Other ministers in the meeting were Minister of Health and Family Welfare Dr Harsh Vardhan, Minister of Commerce and Industry Piyush Goyal and Minister of Jal Shakti Gajendra Singh Shekhawat.

The government had released draft rules on sale of drugs by e-pharmacies with an aim to regulate online sale of medicines across India in September 2018.


The draft rules make registration of e-pharmacies mandatory and bars them from selling drugs without valid prescriptions. E-pharmacies will have to maintain details of both patients and practitioners to avert misuse.

The government has sought comments from various stakeholders on the draft.

The Economic Times had reported that so far the government had received over 7,000 representations in favour of the draft document and 350 plus comments against the draft rules.

The Centre wanted to bring the e-pharmacy regulation within 100 days of it winning the 2019 Lok Sabha elections. The draft proposals secured the approval of the Drugs Consultative Committee and the Drugs and Technical Advisory Board. However, government's delay in finalising the e-pharmacy regulation is becoming an issue for the e-pharmacy industry.

Why is there a delay in regulating e-pharmacies?

The government does not want to antagonise hundreds of thousands of brick and mortar or offline pharmacy store owners.

Indian retail pharmacy is estimated to be worth $18 billion, and is expected to reach a size of $50 billion by 2025, according to data from Department of Industrial Policy and Promotion.

E-pharmacies now constitutes around 3 percent of Indian pharmaceutical market.

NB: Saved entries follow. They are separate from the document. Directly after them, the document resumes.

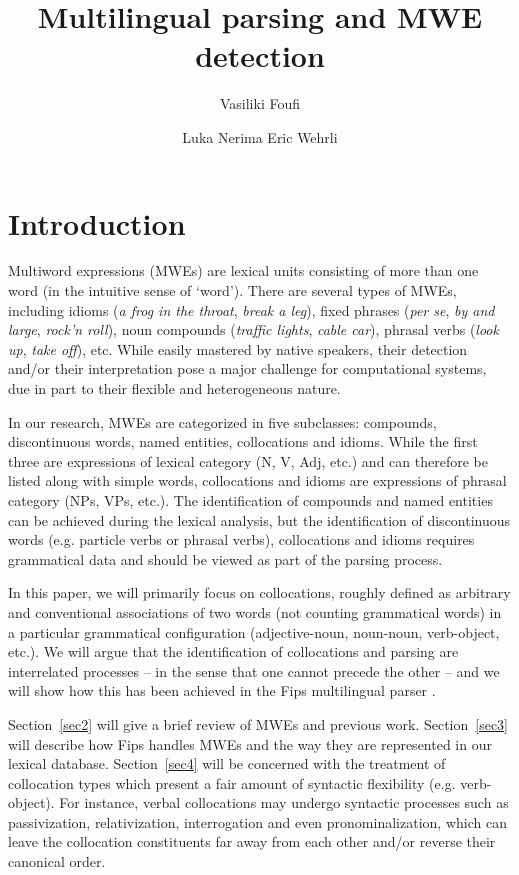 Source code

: \documentclass[output=paper]{langsci/langscibook}
\title{Multilingual parsing and {M}{W}{E} detection}
\author{%
Vasiliki Foufi\affiliation{University of Geneva}\and 
Luka Nerima\affiliation{University of Geneva}\lastand 
Eric Wehrli\affiliation{University of Geneva}%
}
\begin{document}
\maketitle

\section{Introduction}

Multiword expressions (MWEs) are lexical units consisting of more than one word (in the intuitive sense of `word'). There are several types of MWEs, including idioms (\textit{a frog in the throat}, \textit{break a leg}), fixed phrases (\textit{per se}, \textit{by and large}, \textit{rock'n roll}), noun compounds (\textit{traffic lights}, \textit{cable car}), phrasal verbs (\textit{look up}, \textit{take off}), etc. While easily mastered by native speakers, their detection and/or their interpretation pose a major challenge for computational systems, due in part to their flexible and heterogeneous nature. 

In our research, MWEs are categorized in five subclasses: compounds, discontinuous words, named entities, collocations and idioms. While the first three are expressions of lexical category (N, V, Adj, etc.) and can therefore be listed along with simple words, collocations and idioms are expressions of phrasal category (NPs, VPs, etc.). The identification of compounds and named entities can be achieved during the lexical analysis, but the identification of discontinuous words (e.g. particle verbs or phrasal verbs), collocations and idioms requires grammatical data and should be viewed as part of the parsing process. 

In this paper, we will primarily focus on collocations, roughly defined as arbitrary and conventional associations of two words (not counting grammatical words) in a particular grammatical configuration (adjective-noun, noun-noun, verb-object, etc.). We will
argue that the identification of collocations and parsing are interrelated processes -- in the sense that one cannot precede the other --  and we will show how this has been achieved in the Fips multilingual parser \citep{wehrli07,wn15}.%

Section~\ref{sec2} will give a brief review of MWEs and previous work. Section~\ref{sec3} will describe how Fips handles MWEs and the way they are represented in our lexical database. Section~\ref{sec4} will be concerned with the treatment of collocation types which present a fair amount of syntactic flexibility (e.g. verb-object). For instance, verbal collocations may undergo syntactic processes such as passivization, relativization, interrogation and even pronominalization, which can leave the collocation constituents far away from each other and/or reverse their canonical order.
\end{document}

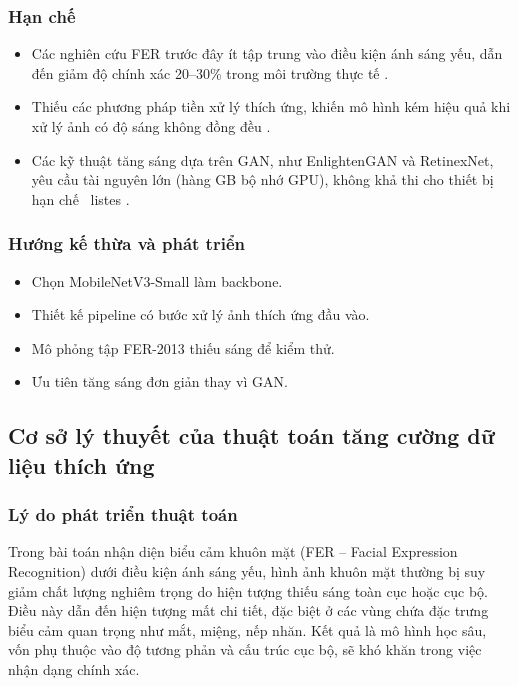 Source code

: \subsubsection{Hạn chế}
\begin{itemize}
    \item Các nghiên cứu FER trước đây ít tập trung vào điều kiện ánh sáng yếu, dẫn đến giảm độ chính xác 20--30\% trong môi trường thực tế \cite{mollahosseini2016}.
    \item Thiếu các phương pháp tiền xử lý thích ứng, khiến mô hình kém hiệu quả khi xử lý ảnh có độ sáng không đồng đều \cite{zhang2019, wang2020}.
    \item Các kỹ thuật tăng sáng dựa trên GAN, như EnlightenGAN và RetinexNet, yêu cầu tài nguyên lớn (hàng GB bộ nhớ GPU), không khả thi cho thiết bị hạn chế \ listes \cite{zhang2019}.
\end{itemize}

\subsubsection{Hướng kế thừa và phát triển}
\begin{itemize}
    \item Chọn MobileNetV3-Small làm backbone.
    \item Thiết kế pipeline có bước xử lý ảnh thích ứng đầu vào.
    \item Mô phỏng tập FER-2013 thiếu sáng để kiểm thử.
    \item Ưu tiên tăng sáng đơn giản thay vì GAN.
\end{itemize}

\subsection{Cơ sở lý thuyết của thuật toán tăng cường dữ liệu thích ứng} %

\subsubsection{Lý do phát triển thuật toán} %
Trong bài toán nhận diện biểu cảm khuôn mặt (FER -- Facial Expression Recognition) dưới điều kiện ánh sáng yếu, hình ảnh khuôn mặt thường bị suy giảm chất lượng nghiêm trọng do hiện tượng thiếu sáng toàn cục hoặc cục bộ. Điều này dẫn đến hiện tượng mất chi tiết, đặc biệt ở các vùng chứa đặc trưng biểu cảm quan trọng như mắt, miệng, nếp nhăn. Kết quả là mô hình học sâu, vốn phụ thuộc vào độ tương phản và cấu trúc cục bộ, sẽ khó khăn trong việc nhận dạng chính xác. 

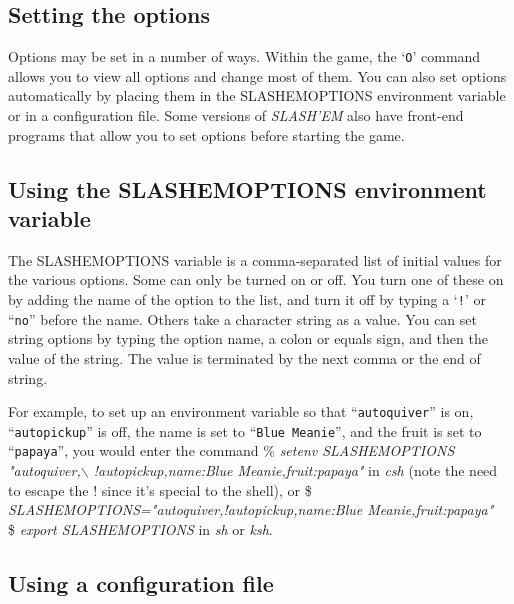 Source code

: \subsection*{Setting the options}


Options may be set in a number of ways.  Within the game, the `{\tt O}'
command allows you to view all options and change most of them.
You can also set options automatically by placing them in the
SLASHEMOPTIONS environment variable or in a configuration file.
Some versions of {\it SLASH'EM\/} also have front-end programs that allow
you to set options before starting the game.
\subsection*{Using the SLASHEMOPTIONS environment variable}


The SLASHEMOPTIONS variable is a comma-separated list of initial
values for the various options.  Some can only be turned on or off.
You turn one of these on by adding the name of the option to the list,
and turn it off by typing a `{\tt !}' or ``{\tt no}'' before the name.  Others take a 
character string as a value.  You can set string options by typing
the option name, a colon or equals sign, and then the value of the string.
The value is terminated by the next comma or the end of string.

For example, to set up an environment variable so that ``{\tt autoquiver}'' is on,
``{\tt autopickup}'' is off, the name is set to ``{\tt Blue Meanie}'', and the fruit
is set to ``{\tt papaya}'', you would enter the command
\% {\it setenv SLASHEMOPTIONS "autoquiver,$\backslash$ !autopickup,name:Blue Meanie,fruit:papaya"\/}
in {\it csh\/} (note the need to escape the ! since it's special to the shell), or
\$ {\it SLASHEMOPTIONS="autoquiver,!autopickup,name:Blue Meanie,fruit:papaya"\/}\\
\$ {\it export SLASHEMOPTIONS\/}
in {\it sh\/} or {\it ksh}.
\subsection*{Using a configuration file}



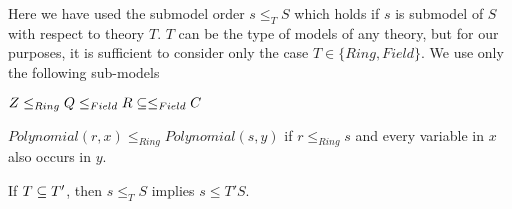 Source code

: Here we have used the submodel order $s\leq_T S$ which holds if $s$ is submodel of $S$ with respect to theory $T$.
$T$ can be the type of models of any theory, but for our purposes, it is sufficient to consider only the case $T\in\{Ring,Field\}$.
We use only the following sub-models
\begin{compactitem}
 \item $Z\leq_{Ring} Q\leq_{Field} R\sq\leq_{Field} C$
 \item $Polynomial(r,x)\leq_{Ring} Polynomial(s,y)$ if $r\leq_{Ring} s$ and every variable in $x$ also occurs in $y$.
 \item If $T\sq T'$, then $s\leq_T S$ implies $s\leq{T'}S$.
\end{compactitem}



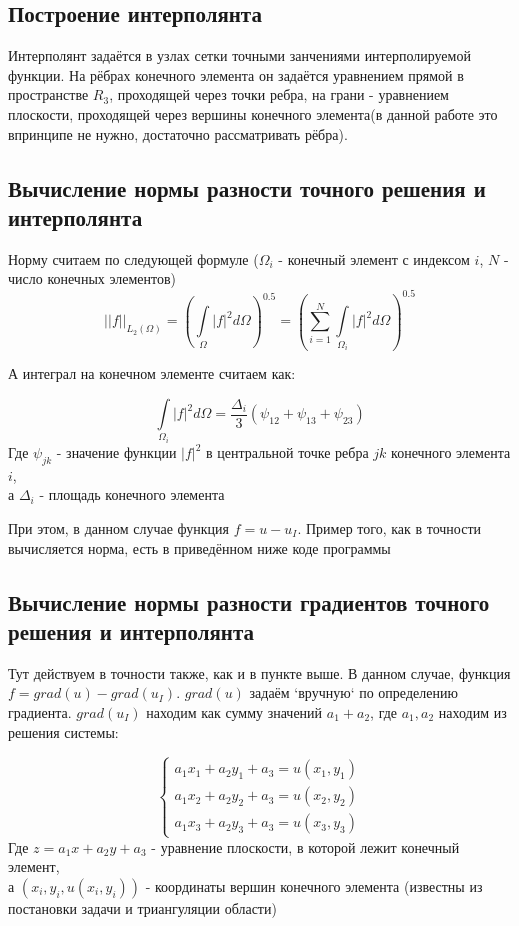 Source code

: \documentclass[12pt]{article}
\begin{document}
\subsection{Построение интерполянта}
Интерполянт задаётся в узлах сетки точными занчениями интерполируемой функции. На рёбрах конечного элемента он задаётся уравнением прямой в пространстве $R_3$, проходящей через точки ребра, на грани - уравнением плоскости, проходящей через вершины конечного элемента(в данной работе это впринципе не нужно, достаточно рассматривать рёбра).

\subsection{Вычисление нормы разности точного решения и интерполянта}

Норму считаем по следующей формуле
($\Omega_i$ - конечный элемент с индексом $i$, $N$ - число конечных элементов)
$$
||f||_{L_2(\Omega)} = \left(\int\limits_{\Omega}|f|^2d\Omega\right)^{0.5} = \left(\sum_{i=1}^{N}\int\limits_{\Omega_i}|f|^2d\Omega\right)^{0.5}
$$

А интеграл на конечном элементе считаем как:

$$
\int\limits_{\Omega_i}|f|^2d\Omega = \dfrac{\Delta_i}{3}(\psi_{12} + \psi_{13} + \psi_{23})
$$
Где $\psi_{jk}$ - значение функции $|f|^2$ в центральной точке ребра $jk$ конечного элемента $i$, \\
а $\Delta_i$ - площадь конечного элемента

При этом, в данном случае функция $f = u - u_I$. Пример того, как в точности вычисляется норма, есть в приведённом ниже коде программы

\subsection{Вычисление нормы разности градиентов точного решения и интерполянта}

Тут действуем в точности также, как и в пункте выше. В данном случае, функция $f = grad(u) - grad(u_I)$. $grad(u)$ задаём `вручную` по определению градиента. $grad(u_I)$ находим как сумму значений $a_1 + a_2$, где $a_1, a_2$ находим из решения системы:

\begin{equation}
 \begin{cases}
  a_1x_1 + a_2y_1 + a_3 = u(x_1, y_1) \\
  a_1x_2 + a_2y_2 + a_3 = u(x_2, y_2) \\
  a_1x_3 + a_2y_3 + a_3 = u(x_3, y_3)
 \end{cases}
 \nonumber
\end{equation}
Где $z = a_1x + a_2y + a_3$ - уравнение плоскости, в которой лежит конечный элемент, \\
а $(x_i, y_i, u(x_i, y_i))$ - координаты вершин конечного элемента (известны из постановки задачи и триангуляции области)
\end{document}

But, they are growing rapidly. There are around 282 e-pharmacy start-ups in India, including big ones like Netmeds, 1mg, Medlife, Pharmeasy, Sasta Sundar and Myrameds, according to data from start-up tracker Tracxn.

The total number of retail pharmacies in India are estimated to be 8.5 lakh. These small entrepreneurs are worried about their livelihood. In addition to pharmacy retailers, there is huge network of traders including wholesalers, distributors and stockists, who too are not happy.

The delay in finalising the e-pharmacy regulation is also causing headache for the e-pharmacy industry, as they currently operate in a regulatory grey area leading to conflicting court orders.

In December 2018, the Delhi high court ordered all online pharmacies in the country to shut. The same month, the Madras High Court overturned the ban, after a group of e-pharmacy companies filed an appeal.

Way forward

With the group of ministers now meeting to discuss the e-pharmacy regulation, there could be some momentum on finalising the regulatory framework. It may be a politically sensitive issue, but the government cannot afford to let e-pharmacies operate in grey area of regulation, when it is related to public health.